===== DATA SHOWN

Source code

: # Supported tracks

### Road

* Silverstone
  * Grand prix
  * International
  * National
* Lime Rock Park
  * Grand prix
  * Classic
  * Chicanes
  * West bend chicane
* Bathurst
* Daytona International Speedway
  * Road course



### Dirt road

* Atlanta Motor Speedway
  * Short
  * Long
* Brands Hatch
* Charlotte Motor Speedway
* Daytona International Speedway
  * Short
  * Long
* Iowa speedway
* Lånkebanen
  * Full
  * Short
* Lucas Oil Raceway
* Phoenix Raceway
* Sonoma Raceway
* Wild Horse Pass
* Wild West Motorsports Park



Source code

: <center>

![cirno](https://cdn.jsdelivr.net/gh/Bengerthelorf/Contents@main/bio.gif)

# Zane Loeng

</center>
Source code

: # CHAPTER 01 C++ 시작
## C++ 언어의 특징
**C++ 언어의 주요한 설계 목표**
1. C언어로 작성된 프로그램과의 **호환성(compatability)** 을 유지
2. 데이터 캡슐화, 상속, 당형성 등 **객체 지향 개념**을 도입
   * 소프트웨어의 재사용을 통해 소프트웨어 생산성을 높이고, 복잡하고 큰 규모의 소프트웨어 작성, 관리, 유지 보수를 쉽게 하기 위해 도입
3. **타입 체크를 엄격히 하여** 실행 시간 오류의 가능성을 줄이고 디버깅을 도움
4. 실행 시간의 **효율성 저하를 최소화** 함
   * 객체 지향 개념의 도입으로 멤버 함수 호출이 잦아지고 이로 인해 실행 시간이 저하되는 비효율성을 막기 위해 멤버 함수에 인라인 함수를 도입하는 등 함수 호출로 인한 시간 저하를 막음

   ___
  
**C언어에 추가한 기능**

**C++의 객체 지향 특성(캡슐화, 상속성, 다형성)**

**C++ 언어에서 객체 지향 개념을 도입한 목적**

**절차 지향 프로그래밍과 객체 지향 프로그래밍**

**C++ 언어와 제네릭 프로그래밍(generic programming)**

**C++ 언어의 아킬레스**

==========

:: TASK ITEM ::
Each line in the data that holds the word "Park" must be copied.

:: SOLUTION TO THIS EXERCISE ::
* Lime Rock Park
* Wild West Motorsports Park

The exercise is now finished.